Un ritmo de subida no visto en años
El informe publicado este miércoles destaca una aceleración mensual preocupante:
- Salto mensual: El índice PPI aumentó un 1,4% solo en el mes de abril, duplicando el 0,7% registrado en marzo.
- Referencia histórica: Este es el ritmo de crecimiento mensual más elevado desde marzo de 2022, momento en que los mercados globales se vieron convulsionados por la invasión de Rusia a Ucrania.
- Sorpresa en Wall Street: El resultado tomó por sorpresa a los inversores, quienes esperaban cifras más moderadas tras los recientes esfuerzos por estabilizar la cadena de suministros.
Factores de presión: Energía y logística
Aunque el informe detalla aumentos en diversos sectores, los analistas vinculan gran parte de esta presión a la volatilidad en los mercados energéticos derivada del conflicto en Medio Oriente.

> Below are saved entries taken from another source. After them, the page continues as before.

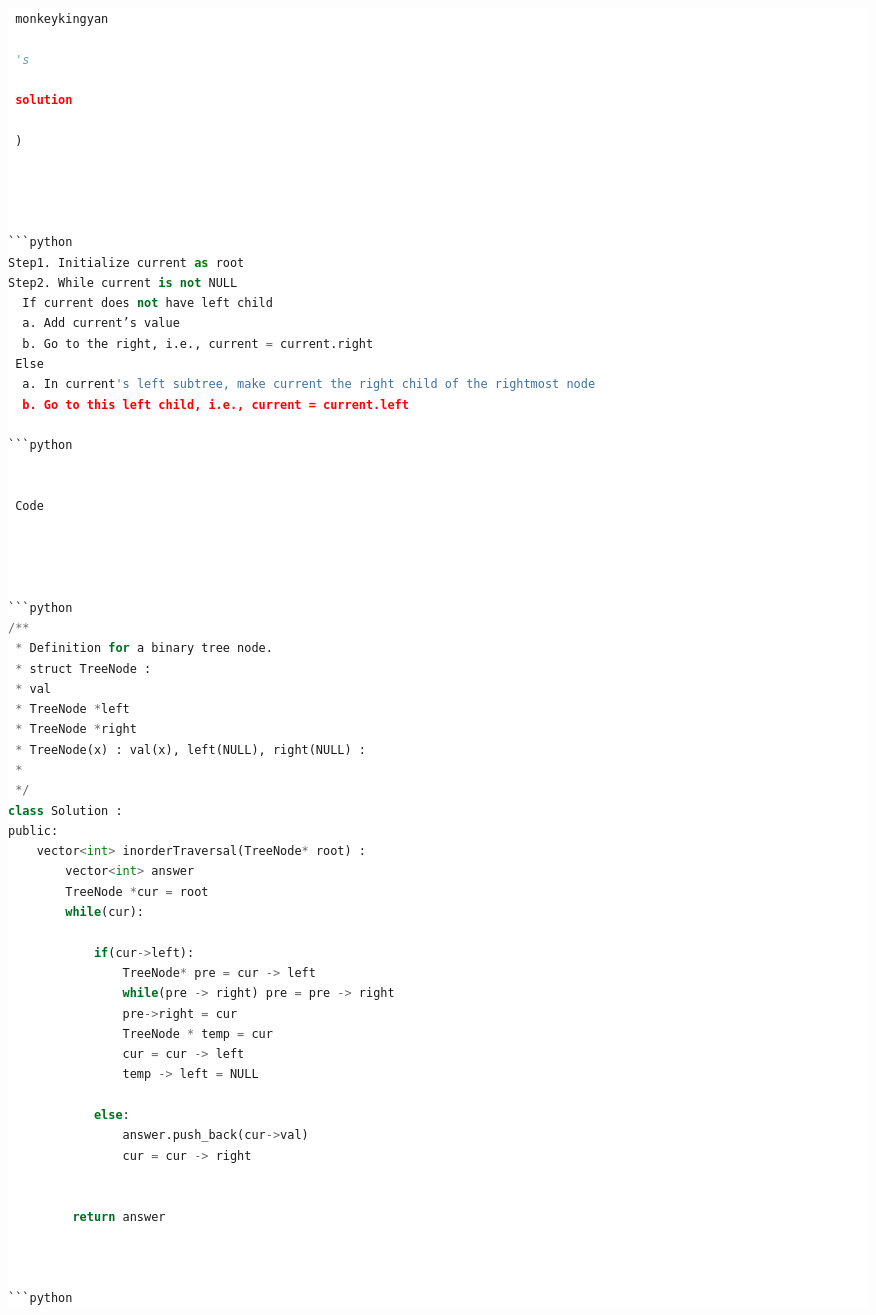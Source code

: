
 ```python
 monkeykingyan
 
 's
 
 solution
 
 )
 



```python
Step1. Initialize current as root
Step2. While current is not NULL
  If current does not have left child
  a. Add current’s value
  b. Go to the right, i.e., current = current.right
 Else
  a. In current's left subtree, make current the right child of the rightmost node
  b. Go to this left child, i.e., current = current.left

```python


 Code
 



```python
/**
 * Definition for a binary tree node.
 * struct TreeNode :
 * val
 * TreeNode *left
 * TreeNode *right
 * TreeNode(x) : val(x), left(NULL), right(NULL) :
 * 
 */
class Solution :
public:
    vector<int> inorderTraversal(TreeNode* root) :
        vector<int> answer
        TreeNode *cur = root 
        while(cur):

            if(cur->left):
                TreeNode* pre = cur -> left
                while(pre -> right) pre = pre -> right
                pre->right = cur
                TreeNode * temp = cur
                cur = cur -> left
                temp -> left = NULL
            
            else:
                answer.push_back(cur->val)
                cur = cur -> right
            
        
         return answer
    


```python
```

El aumento en los costos de producción y transporte para las empresas estadounidenses está configurando un escenario de «inflación importada» que complica los planes de estabilización monetaria.

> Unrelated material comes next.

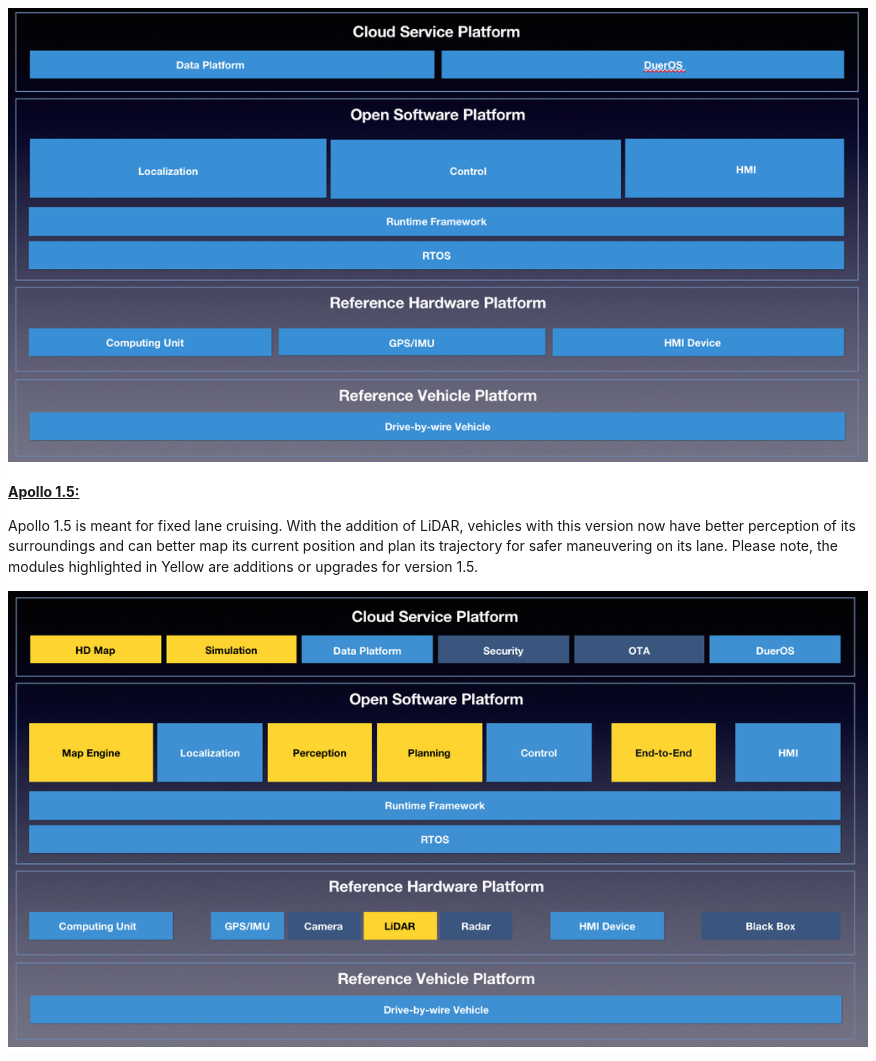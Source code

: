 ![](docs/demo_guide/images/Apollo_1.png)

[**Apollo 1.5:**](docs/quickstart/apollo_1_5_hardware_system_installation_guide.md)

Apollo 1.5 is meant for fixed lane cruising. With the addition of LiDAR, vehicles with this version now have better perception of its surroundings and can better map its current position and plan its trajectory for safer maneuvering on its lane. Please note, the modules highlighted in Yellow are additions or upgrades for version 1.5.

![](docs/demo_guide/images/Apollo_1_5.png)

El primer reto para la nueva dirección de la Fed
Estos datos se conocen apenas horas después de la confirmación de Kevin Warsh como nuevo presidente de la Reserva Federal. Warsh hereda ahora la tarea urgente de gestionar un Banco Central que, según estas cifras, enfrenta presiones inflacionarias renovadas que podrían obligar a una recalibración de la política de tipos de interés para evitar que el alza mayorista se convierta en una espiral de precios al consumo.
Con el barril de petróleo Brent rozando los 108 dólares, la capacidad de las empresas para absorber estos costos sin subirlos a sus clientes parece estar llegando a su límite, lo que sitúa a la inflación de 2026 en un terreno de alta incertidumbre.